■ Required work
Would you return every entry below without a single difference?

Excerpted records START

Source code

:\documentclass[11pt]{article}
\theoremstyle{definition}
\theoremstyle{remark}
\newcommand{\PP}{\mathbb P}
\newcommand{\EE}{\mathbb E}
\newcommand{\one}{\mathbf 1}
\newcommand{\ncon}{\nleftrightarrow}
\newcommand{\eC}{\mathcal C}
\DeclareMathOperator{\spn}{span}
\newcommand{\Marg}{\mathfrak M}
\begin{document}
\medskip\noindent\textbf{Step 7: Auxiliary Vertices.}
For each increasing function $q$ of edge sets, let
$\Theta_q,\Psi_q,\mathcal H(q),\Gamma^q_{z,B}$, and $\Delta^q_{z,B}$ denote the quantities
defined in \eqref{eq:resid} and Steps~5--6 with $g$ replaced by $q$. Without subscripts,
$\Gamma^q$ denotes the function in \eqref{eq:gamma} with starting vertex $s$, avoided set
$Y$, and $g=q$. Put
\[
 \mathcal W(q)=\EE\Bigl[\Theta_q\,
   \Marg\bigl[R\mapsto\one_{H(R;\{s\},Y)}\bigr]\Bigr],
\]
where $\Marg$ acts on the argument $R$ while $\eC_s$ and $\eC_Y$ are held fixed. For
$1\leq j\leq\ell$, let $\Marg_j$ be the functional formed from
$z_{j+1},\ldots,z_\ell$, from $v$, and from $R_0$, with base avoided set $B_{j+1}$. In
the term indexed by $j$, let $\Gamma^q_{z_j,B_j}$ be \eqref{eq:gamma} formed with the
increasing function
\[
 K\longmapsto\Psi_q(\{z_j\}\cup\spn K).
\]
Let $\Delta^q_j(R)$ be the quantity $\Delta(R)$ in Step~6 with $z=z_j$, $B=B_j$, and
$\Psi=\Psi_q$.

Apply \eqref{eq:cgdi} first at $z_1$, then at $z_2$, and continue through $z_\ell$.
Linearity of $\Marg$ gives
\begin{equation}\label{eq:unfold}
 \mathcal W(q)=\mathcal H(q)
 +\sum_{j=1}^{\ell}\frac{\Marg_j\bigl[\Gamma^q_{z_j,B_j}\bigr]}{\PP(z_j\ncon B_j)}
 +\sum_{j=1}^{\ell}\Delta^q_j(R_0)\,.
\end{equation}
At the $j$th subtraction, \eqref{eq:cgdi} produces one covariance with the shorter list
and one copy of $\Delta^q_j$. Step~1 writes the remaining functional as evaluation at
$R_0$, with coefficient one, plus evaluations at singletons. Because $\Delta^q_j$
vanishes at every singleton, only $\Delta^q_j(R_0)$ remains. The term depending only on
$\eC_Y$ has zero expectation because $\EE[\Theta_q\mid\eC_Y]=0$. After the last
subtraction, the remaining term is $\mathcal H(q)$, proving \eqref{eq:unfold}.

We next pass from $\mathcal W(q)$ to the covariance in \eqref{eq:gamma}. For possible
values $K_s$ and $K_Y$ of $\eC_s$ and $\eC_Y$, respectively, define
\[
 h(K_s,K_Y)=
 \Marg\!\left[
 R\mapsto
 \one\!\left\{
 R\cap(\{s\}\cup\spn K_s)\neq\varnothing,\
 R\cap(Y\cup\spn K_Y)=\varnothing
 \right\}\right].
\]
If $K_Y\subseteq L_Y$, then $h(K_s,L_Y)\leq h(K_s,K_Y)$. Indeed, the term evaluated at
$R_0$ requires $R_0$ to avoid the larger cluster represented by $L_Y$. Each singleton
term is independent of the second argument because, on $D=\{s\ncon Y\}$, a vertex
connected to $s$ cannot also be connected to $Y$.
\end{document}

Excerpted records END

■ Answer for the task
Source code

:\documentclass[11pt]{article}
\theoremstyle{definition}
\theoremstyle{remark}
\newcommand{\PP}{\mathbb P}
\newcommand{\EE}{\mathbb E}
\newcommand{\one}{\mathbf 1}
\newcommand{\ncon}{\nleftrightarrow}
\newcommand{\eC}{\mathcal C}
\DeclareMathOperator{\spn}{span}
\newcommand{\Marg}{\mathfrak M}
\begin{document}
\medskip\noindent\textbf{Step 7: Auxiliary Vertices.}
For each increasing function $q$ of edge sets, let
$\Theta_q,\Psi_q,\mathcal H(q),\Gamma^q_{z,B}$, and $\Delta^q_{z,B}$ denote the quantities
defined in \eqref{eq:resid} and Steps~5--6 with $g$ replaced by $q$. Without subscripts,
$\Gamma^q$ denotes the function in \eqref{eq:gamma} with starting vertex $s$, avoided set
$Y$, and $g=q$. Put
\[
 \mathcal W(q)=\EE\Bigl[\Theta_q\,
   \Marg\bigl[R\mapsto\one_{H(R;\{s\},Y)}\bigr]\Bigr],
\]
where $\Marg$ acts on the argument $R$ while $\eC_s$ and $\eC_Y$ are held fixed. For
$1\leq j\leq\ell$, let $\Marg_j$ be the functional formed from
$z_{j+1},\ldots,z_\ell$, from $v$, and from $R_0$, with base avoided set $B_{j+1}$. In
the term indexed by $j$, let $\Gamma^q_{z_j,B_j}$ be \eqref{eq:gamma} formed with the
increasing function
\[
 K\longmapsto\Psi_q(\{z_j\}\cup\spn K).
\]
Let $\Delta^q_j(R)$ be the quantity $\Delta(R)$ in Step~6 with $z=z_j$, $B=B_j$, and
$\Psi=\Psi_q$.

Apply \eqref{eq:cgdi} first at $z_1$, then at $z_2$, and continue through $z_\ell$.
Linearity of $\Marg$ gives
\begin{equation}\label{eq:unfold}
 \mathcal W(q)=\mathcal H(q)
 +\sum_{j=1}^{\ell}\frac{\Marg_j\bigl[\Gamma^q_{z_j,B_j}\bigr]}{\PP(z_j\ncon B_j)}
 +\sum_{j=1}^{\ell}\Delta^q_j(R_0)\,.
\end{equation}
At the $j$th subtraction, \eqref{eq:cgdi} produces one covariance with the shorter list
and one copy of $\Delta^q_j$. Step~1 writes the remaining functional as evaluation at
$R_0$, with coefficient one, plus evaluations at singletons. Because $\Delta^q_j$
vanishes at every singleton, only $\Delta^q_j(R_0)$ remains. The term depending only on
$\eC_Y$ has zero expectation because $\EE[\Theta_q\mid\eC_Y]=0$. After the last
subtraction, the remaining term is $\mathcal H(q)$, proving \eqref{eq:unfold}.

We next pass from $\mathcal W(q)$ to the covariance in \eqref{eq:gamma}. For possible
values $K_s$ and $K_Y$ of $\eC_s$ and $\eC_Y$, respectively, define
\[
 h(K_s,K_Y)=
 \Marg\!\left[
 R\mapsto
 \one\!\left\{
 R\cap(\{s\}\cup\spn K_s)\neq\varnothing,\
 R\cap(Y\cup\spn K_Y)=\varnothing
 \right\}\right].
\]
If $K_Y\subseteq L_Y$, then $h(K_s,L_Y)\leq h(K_s,K_Y)$. Indeed, the term evaluated at
$R_0$ requires $R_0$ to avoid the larger cluster represented by $L_Y$. Each singleton
term is independent of the second argument because, on $D=\{s\ncon Y\}$, a vertex
connected to $s$ cannot also be connected to $Y$.
\end{document}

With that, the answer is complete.